Most teams can get an agent to demo well. Fewer can tell you, with any confidence, whether it's actually doing its job in production — and that gap is where most agentic AI initiatives quietly stall.
A chatbot that answers questions has one obvious failure mode: a wrong answer. An agent that plans, calls tools, and takes multi-step action has many more places to go wrong before you ever see the final output — a bad tool call, a plan built on a stale assumption, a step executed out of order, a handoff between sub-agents that drops context. Evaluating only the end result tells you that something failed, not where or why.
Evaluate the trajectory, not just the destination
The teams that get this right build evaluation into the architecture from day one, not as a QA step bolted on afterward. That means capturing the full trajectory an agent takes — each tool call, each intermediate decision, each piece of context it was working from — and building evaluation harnesses that can inspect that trajectory, not just the final response.
This is closer to instrumenting a distributed system than testing a model. You want traceability: given a bad outcome, can you walk back through the agent's steps and find the one where things went wrong? Without that, debugging becomes guesswork, and guesswork doesn't scale past a demo.

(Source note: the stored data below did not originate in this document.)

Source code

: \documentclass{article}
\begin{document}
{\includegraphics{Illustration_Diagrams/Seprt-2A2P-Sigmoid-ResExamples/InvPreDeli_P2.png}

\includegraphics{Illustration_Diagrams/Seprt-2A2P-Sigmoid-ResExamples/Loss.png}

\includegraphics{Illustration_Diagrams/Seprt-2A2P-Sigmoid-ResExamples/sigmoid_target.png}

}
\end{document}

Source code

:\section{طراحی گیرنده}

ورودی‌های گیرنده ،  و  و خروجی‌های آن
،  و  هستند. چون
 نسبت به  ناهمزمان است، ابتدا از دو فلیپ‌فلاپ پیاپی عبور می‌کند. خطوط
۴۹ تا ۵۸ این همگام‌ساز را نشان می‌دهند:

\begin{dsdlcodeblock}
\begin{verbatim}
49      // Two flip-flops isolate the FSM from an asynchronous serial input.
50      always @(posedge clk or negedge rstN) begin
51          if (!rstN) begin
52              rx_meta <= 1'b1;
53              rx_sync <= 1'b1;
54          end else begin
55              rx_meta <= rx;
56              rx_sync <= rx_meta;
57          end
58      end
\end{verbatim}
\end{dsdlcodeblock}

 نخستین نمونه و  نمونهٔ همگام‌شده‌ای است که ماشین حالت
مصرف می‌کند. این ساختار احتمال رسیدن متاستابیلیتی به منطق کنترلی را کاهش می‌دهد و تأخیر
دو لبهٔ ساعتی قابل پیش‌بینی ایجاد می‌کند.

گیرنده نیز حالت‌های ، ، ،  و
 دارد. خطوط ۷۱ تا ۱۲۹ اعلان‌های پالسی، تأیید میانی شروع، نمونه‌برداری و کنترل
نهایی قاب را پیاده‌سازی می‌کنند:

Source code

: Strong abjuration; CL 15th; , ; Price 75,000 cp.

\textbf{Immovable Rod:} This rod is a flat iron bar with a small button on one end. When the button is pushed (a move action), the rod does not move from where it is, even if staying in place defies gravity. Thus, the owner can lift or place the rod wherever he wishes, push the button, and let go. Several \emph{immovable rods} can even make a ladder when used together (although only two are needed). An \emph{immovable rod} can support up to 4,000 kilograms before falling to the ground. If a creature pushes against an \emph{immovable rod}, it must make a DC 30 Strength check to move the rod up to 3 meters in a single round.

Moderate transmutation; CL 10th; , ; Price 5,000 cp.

Human judgment doesn't disappear — it moves upstream
None of this replaces human review. It changes where human judgment gets applied. Instead of spot-checking outputs after the fact, the highest-leverage work is in defining what "good" looks like before the system ever runs: what a correct tool call sequence looks like, what counts as an acceptable answer, where the system should escalate rather than guess.
An agent's reliability is a property of its evaluation harness as much as its model.
That's a shift in mindset as much as tooling. Teams with a strong evaluation-first culture — the kind that comes naturally from a statistics or experimental background — tend to build agentic systems that hold up in production, because they were never treating "it works" as a demo-day statement. It was always a measurable, ongoing claim.